A lovely sunny afternoon in Kolkata in mid Nineties.
He had been since morning excited and very restless, eager to get on with the early part of the day. He would reach Esplanade aka Metro theatre for the matinee show of the Mani Ratnam masterpiece ‘Roja’. He was dressed up a bit exaggeratedly – compared to the usual way of life in those days – white shirt (which he had preserved carefully for the campus interviews) over blue jeans (specially dry-washed for the occasion), accompanied by a pair of (not-so-clean) Power Joggers, topped with RayBan Aviator sunglasses (borrowed from one of his hostel-mates). All set and done, he was waiting in front of Metro and impatiently puffing onto a plain Charminar (the unwealthy smokers’ charisma statement) and from time to time looking over the seamless inflow of human forms to spot the only face that mattered.
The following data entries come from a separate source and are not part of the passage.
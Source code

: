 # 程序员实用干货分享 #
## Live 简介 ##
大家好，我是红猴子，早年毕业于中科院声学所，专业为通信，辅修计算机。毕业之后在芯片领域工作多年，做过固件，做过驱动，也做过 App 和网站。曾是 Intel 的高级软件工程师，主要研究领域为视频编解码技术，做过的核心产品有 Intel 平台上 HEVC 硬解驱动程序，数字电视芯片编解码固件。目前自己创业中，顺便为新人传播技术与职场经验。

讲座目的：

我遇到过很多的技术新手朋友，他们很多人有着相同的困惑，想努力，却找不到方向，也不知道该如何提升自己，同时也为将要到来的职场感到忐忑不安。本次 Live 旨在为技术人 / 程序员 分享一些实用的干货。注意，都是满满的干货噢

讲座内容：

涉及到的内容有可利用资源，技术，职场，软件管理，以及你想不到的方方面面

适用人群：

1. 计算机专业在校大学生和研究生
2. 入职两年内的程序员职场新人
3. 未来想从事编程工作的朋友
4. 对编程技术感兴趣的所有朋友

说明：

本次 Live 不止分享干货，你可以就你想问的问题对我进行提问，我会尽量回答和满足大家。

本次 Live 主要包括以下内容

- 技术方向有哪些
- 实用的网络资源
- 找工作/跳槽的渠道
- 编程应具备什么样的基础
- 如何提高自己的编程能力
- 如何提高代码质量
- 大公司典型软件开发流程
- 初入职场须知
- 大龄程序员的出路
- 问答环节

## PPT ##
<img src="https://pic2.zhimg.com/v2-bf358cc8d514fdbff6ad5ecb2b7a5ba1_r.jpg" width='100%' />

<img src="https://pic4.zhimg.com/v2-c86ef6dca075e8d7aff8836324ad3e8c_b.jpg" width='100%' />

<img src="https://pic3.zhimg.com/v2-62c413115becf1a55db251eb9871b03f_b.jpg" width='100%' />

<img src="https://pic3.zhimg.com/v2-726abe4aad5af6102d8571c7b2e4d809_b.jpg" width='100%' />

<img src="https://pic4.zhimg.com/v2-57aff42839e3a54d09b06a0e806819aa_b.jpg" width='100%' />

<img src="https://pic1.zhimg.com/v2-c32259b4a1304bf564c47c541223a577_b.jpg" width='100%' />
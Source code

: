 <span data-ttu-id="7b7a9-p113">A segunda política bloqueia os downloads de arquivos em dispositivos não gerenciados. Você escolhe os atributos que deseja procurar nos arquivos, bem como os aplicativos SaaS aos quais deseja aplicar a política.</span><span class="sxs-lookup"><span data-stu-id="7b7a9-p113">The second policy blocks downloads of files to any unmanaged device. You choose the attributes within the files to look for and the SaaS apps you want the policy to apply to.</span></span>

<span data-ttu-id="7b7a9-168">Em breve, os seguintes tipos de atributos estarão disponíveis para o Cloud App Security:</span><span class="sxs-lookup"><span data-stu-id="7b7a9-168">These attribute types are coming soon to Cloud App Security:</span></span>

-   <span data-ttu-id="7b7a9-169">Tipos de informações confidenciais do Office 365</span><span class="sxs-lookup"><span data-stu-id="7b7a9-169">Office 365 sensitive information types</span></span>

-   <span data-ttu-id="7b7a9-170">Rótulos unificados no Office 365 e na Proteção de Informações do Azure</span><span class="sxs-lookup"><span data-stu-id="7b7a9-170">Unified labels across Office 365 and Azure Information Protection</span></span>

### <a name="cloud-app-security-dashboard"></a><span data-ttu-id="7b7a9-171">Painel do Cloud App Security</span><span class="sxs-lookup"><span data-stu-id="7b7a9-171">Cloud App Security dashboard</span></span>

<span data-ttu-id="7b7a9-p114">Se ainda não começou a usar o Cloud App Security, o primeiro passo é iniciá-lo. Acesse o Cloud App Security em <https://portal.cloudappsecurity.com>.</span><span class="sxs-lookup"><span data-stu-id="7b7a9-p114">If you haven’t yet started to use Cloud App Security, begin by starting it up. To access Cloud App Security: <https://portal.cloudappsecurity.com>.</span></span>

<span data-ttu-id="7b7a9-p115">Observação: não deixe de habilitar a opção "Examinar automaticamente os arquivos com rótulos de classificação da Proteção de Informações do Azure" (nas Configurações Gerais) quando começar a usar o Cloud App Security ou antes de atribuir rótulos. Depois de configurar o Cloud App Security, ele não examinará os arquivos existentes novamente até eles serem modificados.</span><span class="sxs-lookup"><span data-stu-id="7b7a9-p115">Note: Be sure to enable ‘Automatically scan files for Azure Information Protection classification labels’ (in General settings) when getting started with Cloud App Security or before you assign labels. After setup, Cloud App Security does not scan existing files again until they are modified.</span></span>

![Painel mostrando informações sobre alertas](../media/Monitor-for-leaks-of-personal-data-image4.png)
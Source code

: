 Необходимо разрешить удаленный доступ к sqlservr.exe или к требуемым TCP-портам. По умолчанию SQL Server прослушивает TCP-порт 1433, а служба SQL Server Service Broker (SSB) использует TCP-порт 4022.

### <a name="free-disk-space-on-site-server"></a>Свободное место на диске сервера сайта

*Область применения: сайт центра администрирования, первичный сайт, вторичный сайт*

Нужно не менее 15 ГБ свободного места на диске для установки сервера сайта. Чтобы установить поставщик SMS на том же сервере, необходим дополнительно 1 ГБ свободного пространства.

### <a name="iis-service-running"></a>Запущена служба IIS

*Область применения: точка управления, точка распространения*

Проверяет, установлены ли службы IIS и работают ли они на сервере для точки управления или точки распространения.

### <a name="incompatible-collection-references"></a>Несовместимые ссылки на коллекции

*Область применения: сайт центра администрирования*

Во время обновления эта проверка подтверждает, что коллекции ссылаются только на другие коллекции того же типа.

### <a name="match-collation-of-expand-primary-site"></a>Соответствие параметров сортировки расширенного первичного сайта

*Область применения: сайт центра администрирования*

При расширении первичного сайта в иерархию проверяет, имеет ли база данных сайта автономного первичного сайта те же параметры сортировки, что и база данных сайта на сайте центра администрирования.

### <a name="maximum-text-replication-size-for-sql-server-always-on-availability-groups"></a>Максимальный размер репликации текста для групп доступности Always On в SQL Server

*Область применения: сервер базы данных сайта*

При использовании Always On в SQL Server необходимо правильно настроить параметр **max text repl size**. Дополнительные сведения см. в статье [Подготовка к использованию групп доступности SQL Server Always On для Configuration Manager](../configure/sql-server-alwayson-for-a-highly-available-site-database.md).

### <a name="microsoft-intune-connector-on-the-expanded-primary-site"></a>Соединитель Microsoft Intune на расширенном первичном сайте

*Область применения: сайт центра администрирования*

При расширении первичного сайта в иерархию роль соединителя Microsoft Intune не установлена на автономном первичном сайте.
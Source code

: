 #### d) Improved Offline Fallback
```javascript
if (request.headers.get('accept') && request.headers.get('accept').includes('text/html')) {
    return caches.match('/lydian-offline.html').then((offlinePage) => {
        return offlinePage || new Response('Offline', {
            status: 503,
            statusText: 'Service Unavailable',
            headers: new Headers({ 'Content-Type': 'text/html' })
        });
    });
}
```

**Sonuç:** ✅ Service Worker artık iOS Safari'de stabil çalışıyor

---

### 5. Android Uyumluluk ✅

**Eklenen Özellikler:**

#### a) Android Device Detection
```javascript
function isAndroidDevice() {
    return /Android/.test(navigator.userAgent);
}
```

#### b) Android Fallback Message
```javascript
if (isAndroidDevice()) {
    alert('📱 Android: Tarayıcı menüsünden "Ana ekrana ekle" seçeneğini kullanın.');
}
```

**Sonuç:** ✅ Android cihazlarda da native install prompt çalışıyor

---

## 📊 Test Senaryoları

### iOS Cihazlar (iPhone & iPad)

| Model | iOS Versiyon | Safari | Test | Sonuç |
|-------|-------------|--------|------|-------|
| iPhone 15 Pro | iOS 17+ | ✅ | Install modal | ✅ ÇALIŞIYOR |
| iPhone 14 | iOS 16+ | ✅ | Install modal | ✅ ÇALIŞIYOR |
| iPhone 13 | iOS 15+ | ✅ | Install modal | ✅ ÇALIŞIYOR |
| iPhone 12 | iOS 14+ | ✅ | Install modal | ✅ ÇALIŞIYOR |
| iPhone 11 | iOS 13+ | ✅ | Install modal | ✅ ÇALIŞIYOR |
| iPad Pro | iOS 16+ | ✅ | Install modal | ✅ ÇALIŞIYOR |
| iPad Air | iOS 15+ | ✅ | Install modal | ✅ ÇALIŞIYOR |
She ultimately could be seen. At first only the impression, then gradually as she came near and nearer she became radiant. She was wearing one of those sarees which her mother would buy for herself, off-white with a green border, her hair braided tidily and her forehead resplendent with a dark-green bindi, her lips carefully lipsticked deep red and her eyes kohl-lined into fathomless depths of imagination. She finally came near and stood by him, and they looked into each other.
Why do we need words if we can speak with our eyes? If we can hold hands and walk? So that walk together – across-the-pavement through-the-portico into-the-cinema-hall through-the-semi-darkness till-they-found-their-seats – was witness to a million implicit verses and unfolding emotions which never required to be scripted.
Midway through the movie somewhere there was a song-and-dance sequence, when the young Roja was getting married to the handsome Rishi Kumar. He, being typically cynical as he was, thought Main Ratnam had gone overboard now; he turned towards her and remarked, “এবার একটু বাড়াবাড়ি হয়ে যাচ্ছে”.
She did not respond, except that she looked into his eyes. Thereafter, nothing else mattered. As if Time, awestruck with the resplendence and modesty of Grace, had decided to stop.